Возвращаясь в тот день в сарай, я обратил внимание на бельевые веревки Молочны, полощущиеся на ветру женские платья, мужские комбинезоны, скатерти, постельное белье, полотенца. Я внимательно слушал, но не мог разобрать, что они говорят. Может быть, думается мне сейчас, поскольку они говорили не со мной. Они говорили друг с другом.
В год моего возвращения женщины рассказали о своих снах, а вскоре, когда сложилась общая картина, догадались, что все видели один и тот же сон и что это вовсе не сон.
Сегодня собрались представители трех поколений женщин Фризен и Лёвен, все они неоднократно становились жертвами насилия. Я сделал простой подсчет. С 2005 по 2009 год более трехсот девушек и женщин Молочны были одурманены и изнасилованы в собственных постелях. Это происходило раз в три-четыре дня.
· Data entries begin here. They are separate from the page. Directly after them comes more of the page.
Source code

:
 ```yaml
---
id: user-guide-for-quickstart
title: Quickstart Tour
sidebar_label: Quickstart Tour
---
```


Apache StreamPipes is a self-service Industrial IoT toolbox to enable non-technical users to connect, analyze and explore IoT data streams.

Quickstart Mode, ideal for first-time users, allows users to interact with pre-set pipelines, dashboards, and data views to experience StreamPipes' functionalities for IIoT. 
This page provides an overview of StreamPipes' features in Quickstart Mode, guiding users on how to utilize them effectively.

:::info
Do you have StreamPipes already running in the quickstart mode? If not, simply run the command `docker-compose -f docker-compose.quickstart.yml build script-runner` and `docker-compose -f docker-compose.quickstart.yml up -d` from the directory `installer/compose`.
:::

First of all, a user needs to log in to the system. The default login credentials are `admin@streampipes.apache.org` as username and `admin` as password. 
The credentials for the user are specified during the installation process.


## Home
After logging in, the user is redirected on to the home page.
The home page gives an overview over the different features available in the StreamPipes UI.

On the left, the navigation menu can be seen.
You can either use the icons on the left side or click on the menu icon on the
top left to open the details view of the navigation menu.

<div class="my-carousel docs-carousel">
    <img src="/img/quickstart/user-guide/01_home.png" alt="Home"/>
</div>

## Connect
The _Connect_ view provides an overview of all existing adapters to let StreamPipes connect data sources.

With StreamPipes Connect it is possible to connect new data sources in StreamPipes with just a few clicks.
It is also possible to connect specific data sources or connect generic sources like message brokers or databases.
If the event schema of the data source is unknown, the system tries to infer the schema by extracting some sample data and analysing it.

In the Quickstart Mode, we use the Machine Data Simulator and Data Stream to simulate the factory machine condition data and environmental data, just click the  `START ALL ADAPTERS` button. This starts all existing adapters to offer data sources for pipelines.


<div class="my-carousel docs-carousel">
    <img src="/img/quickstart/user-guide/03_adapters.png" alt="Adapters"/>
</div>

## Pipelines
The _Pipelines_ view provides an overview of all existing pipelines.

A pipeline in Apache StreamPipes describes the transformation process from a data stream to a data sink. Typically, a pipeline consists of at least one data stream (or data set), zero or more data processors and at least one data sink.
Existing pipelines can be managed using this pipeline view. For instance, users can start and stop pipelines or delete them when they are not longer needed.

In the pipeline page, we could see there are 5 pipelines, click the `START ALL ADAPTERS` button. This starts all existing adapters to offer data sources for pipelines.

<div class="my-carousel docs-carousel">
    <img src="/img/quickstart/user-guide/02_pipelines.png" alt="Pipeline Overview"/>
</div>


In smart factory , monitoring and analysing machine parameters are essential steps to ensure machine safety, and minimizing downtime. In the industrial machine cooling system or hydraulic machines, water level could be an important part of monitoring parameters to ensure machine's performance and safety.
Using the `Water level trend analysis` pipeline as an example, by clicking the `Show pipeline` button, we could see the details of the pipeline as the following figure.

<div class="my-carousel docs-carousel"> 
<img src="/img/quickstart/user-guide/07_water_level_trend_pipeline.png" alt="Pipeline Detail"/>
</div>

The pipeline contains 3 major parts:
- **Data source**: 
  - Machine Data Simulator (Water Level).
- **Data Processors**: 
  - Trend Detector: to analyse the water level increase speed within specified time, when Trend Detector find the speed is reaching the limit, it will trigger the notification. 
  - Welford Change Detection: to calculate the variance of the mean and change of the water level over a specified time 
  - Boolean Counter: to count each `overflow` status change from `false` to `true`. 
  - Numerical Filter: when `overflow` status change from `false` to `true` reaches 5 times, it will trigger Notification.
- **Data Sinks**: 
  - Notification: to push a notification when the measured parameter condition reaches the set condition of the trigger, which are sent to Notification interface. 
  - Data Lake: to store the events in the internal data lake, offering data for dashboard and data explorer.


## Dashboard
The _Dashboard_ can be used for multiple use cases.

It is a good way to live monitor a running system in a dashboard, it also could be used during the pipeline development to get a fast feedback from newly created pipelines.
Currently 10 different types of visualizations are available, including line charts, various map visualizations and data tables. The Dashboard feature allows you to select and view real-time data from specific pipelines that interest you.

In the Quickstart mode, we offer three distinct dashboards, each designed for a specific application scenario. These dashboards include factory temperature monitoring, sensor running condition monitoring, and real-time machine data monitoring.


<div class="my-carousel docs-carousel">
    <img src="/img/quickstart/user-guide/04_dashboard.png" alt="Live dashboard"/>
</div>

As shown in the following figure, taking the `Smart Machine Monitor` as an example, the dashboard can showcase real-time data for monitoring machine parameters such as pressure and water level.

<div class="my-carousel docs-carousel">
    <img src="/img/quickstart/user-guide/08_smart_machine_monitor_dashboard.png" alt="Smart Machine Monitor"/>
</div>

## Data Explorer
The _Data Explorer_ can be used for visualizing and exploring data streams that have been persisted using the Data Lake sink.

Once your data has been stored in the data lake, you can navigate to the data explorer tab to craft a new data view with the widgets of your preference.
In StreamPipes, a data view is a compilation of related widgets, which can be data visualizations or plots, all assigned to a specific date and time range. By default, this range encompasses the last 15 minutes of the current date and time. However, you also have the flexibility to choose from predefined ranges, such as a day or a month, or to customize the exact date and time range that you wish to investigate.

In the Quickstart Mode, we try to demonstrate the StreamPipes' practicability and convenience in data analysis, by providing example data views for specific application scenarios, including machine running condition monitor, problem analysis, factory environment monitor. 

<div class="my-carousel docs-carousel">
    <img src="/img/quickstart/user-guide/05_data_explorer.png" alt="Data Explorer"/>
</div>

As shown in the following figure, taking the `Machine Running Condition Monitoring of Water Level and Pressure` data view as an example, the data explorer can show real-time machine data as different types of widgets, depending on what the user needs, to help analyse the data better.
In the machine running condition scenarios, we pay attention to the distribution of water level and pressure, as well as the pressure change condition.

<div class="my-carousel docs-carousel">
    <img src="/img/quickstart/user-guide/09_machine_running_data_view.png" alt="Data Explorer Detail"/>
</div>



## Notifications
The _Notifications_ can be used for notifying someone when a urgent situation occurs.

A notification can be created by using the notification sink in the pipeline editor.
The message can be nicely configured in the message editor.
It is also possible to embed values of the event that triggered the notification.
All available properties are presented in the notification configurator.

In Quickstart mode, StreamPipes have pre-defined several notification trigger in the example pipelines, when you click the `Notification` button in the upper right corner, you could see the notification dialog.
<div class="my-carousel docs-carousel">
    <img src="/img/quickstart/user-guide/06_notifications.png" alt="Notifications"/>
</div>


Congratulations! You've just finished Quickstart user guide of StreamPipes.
В конце концов Лайсл Нойштадтер решила несколько ночей не спать и поймала молодого человека, открывающего окно ее спальни с баллончиком белладонны в руке. Лайсл вместе со взрослой дочерью повалила его на пол и связала шпагатом. Утром поговорить с молодым человеком, Герхардом Шелленбергом, привели Петерса, и тот назвал еще семерых насильников.
Почти все женщины общины Молочна подверглись насилию со стороны кого-то из группы, но большинство (кроме девушек, слишком юных для понимания смысла происходящего, и женщин во главе с Янц-со-Шрамом, уже решивших не делать ничего) поставили крестик против своего имени, дав таким образом понять (и многие весьма эмоционально), что не собираются принимать участие в призванных вынести решение собраниях, а посвятят свое время благоденствию общины и хозяйственным хлопотам, которых после отъезда мужчин стало больше, и если забросить их хотя бы на день, все посыплется, особенно если речь идет о дойке и кормлении животных.
У остальных самые молодые и шустрые девушки Фризен и Лёвен, Аутье и Нейтье, согласились получить устный ответ вечером, когда те вернутся домой.
И вот, чтобы выполнить то, о чем меня попросила Оуна, я жду на сеновале сарая, где мы без лишнего шума собрались сегодня утром.
6 июня
Протокол женских разговоров
Начинаем мы с омовения ног. Это требует времени. Каждая моет ноги соседке справа. Омовение предложила Агата Фризен (мать Оуны и Саломеи Фризен). Обряд станет сообразным символом нашего служения друг другу; так Иисус, зная, что Его час настал, на Тайной вечере омыл ноги апостолам.